Zaman, nehir gibi akar; bazen çağlayarak, bazen sızıntı gibi yavaşça. Akıntısına kapılıp giderken, geride bıraktıklarımızın kokusunu solumak, geçmişin hayaletlerini kucaklamak isteriz. Bu koku, bazen bir kahve fincanının kenarında kalmış kurumuş kahve lekelerinin buruk aromasıdır; bazen de çocukluğun bahçesindeki ıslak toprağın, yağmur sonrası temizliğin kokusudur. Kayıp zamanın kokusu, hafızanın gizli hazinelerine açılan bir kapı gibidir.
Her kokunun bir anısı, her anının bir hikayesi vardır. Bir baklava kokusu, anneannenin mutfağındaki sıcaklığı, ellerinin ustalığını hatırlatır. Eski bir kitabın sararmış sayfalarının kokusu, saatlerce geçirilen yalnız başkalığın huzurunu fısıldar. Denizin tuzlu kokusu, çocukluk yazlarının özgürlüğünü, ayakların kumdaki serinliğini yeniden yaşatır; uzak diyarların baharatlı kokuları ise, henüz keşfedilmemiş maceraların kapısını aralar.
Ancak zamanın akıntısı, bu kokuları da silip süpürür. Bazen sadece bir an için geri dönerler, bir rüzgârla birlikte, bir anı parçasıyla, bir hayalet dokunuşla. O anlarda, geçmişin hayaleti karşımızda belirir, yüzümüzü aydınlatır, sonra yine kaybolur. Bu kayıp, zamanın acımasız bir gerçeğidir; ancak aynı zamanda, her kokuyu, her anıyı daha değerli kılan bir gerçektir. Çünkü biliriz ki, o kokular sonsuza dek yok olmayacak; hafızanın derinliklerinde, bir zamanlar var olduklarının gizli bir kanıtı olarak saklanmaya devam edecekler.
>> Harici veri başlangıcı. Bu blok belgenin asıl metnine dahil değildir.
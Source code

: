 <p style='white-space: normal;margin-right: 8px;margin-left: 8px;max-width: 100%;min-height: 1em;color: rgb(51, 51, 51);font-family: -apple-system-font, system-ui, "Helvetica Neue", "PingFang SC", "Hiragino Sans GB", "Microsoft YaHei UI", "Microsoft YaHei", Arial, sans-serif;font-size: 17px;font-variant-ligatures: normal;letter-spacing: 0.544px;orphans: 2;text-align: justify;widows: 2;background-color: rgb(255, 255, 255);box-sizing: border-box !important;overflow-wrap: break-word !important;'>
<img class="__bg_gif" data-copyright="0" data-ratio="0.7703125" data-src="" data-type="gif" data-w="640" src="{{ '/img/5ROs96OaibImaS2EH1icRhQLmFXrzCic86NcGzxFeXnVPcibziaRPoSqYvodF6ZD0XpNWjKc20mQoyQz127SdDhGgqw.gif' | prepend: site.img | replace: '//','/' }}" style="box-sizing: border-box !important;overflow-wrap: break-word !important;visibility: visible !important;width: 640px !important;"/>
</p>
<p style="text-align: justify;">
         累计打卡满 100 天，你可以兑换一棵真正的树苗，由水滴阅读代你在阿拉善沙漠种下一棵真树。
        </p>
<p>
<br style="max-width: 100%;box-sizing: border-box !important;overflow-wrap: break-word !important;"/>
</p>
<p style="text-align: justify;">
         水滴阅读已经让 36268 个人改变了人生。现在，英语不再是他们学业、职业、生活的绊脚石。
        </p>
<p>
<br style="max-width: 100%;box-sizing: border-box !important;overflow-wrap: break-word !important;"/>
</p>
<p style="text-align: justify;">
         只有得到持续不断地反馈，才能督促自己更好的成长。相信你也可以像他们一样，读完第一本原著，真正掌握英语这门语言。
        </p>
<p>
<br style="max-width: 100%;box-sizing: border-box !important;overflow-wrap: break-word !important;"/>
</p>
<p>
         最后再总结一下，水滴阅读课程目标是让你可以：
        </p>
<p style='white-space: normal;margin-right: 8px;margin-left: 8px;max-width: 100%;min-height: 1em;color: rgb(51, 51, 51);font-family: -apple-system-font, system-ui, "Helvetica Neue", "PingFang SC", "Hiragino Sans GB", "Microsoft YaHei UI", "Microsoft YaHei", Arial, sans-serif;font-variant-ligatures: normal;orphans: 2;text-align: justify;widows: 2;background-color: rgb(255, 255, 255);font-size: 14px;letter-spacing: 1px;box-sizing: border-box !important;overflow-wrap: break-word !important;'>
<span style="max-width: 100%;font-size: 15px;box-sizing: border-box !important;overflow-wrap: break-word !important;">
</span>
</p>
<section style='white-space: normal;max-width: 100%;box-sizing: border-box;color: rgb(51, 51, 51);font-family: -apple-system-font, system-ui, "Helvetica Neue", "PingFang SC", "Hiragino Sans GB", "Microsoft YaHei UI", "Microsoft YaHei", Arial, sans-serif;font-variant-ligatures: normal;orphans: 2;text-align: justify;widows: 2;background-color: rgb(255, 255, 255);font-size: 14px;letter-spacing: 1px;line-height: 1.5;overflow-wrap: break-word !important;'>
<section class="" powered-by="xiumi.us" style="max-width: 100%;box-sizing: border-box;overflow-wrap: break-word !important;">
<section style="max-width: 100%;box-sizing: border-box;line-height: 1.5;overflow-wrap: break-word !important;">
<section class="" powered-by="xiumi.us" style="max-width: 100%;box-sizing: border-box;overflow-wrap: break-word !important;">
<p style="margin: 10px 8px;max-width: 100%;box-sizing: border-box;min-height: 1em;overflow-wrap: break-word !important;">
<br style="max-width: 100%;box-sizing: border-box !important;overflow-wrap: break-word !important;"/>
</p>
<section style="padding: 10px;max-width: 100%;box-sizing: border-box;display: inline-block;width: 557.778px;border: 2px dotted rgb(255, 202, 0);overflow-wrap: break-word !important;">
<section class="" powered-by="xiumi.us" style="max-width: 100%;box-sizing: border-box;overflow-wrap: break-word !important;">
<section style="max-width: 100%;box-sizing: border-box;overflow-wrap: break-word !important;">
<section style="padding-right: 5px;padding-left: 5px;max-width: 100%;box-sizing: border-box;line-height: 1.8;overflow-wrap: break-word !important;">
Bu yüzden, kayıp zamanın kokusunu yakalamaya, o anıları korumaya çalışmalıyız. Bir fotoğraf albümü, bir şiir, bir müzik parçası… Hepsi, kayıp zamanın kokusunu, hafızamızın bahçesinde yeşeren bir çiçek gibi korumamıza yardımcı olabilir. Belki de en önemlisi, o kokuları yeniden hissetmek için, duyularımızı açık tutmak, hayatı tam olarak yaşamak ve her anın tadını çıkarmaktır. Çünkü zamanın nehri sonsuza kadar akar, ancak biz, akıntısına kapılırken bile, geçmişin kokusunu hafızamızda muhafaza edebiliriz. Bu, belki de zamanın acımasızlığı karşısında, sahip olduğumuz en büyük zenginliktir.